Work required
Transcribe exactly, and only, the lines that run from the one containing "##### 在主轴上如何伸缩：**flex**" through the end of the records.
--- Data excerpts Enclosed Below ---
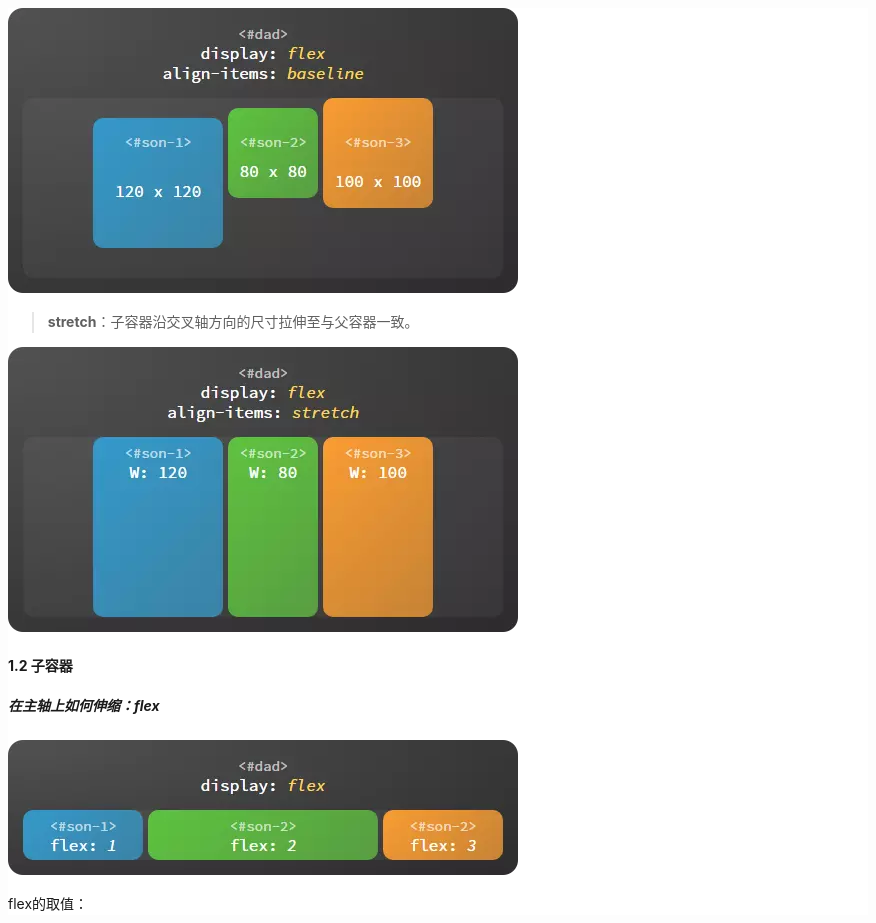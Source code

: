 ![img](images/f78e9f42be9a3f165f8f.png)

> **stretch**：子容器沿交叉轴方向的尺寸拉伸至与父容器一致。

![img](images/160170b3d2022800ffea.png)



#### 1.2 子容器

##### 在主轴上如何伸缩：**flex**

![img](images/089d48122453e9fc372c.png)



flex的取值：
--- End of Enclosed Data excerpts ---
Finished exercise
##### 在主轴上如何伸缩：**flex**

![img](images/089d48122453e9fc372c.png)



flex的取值：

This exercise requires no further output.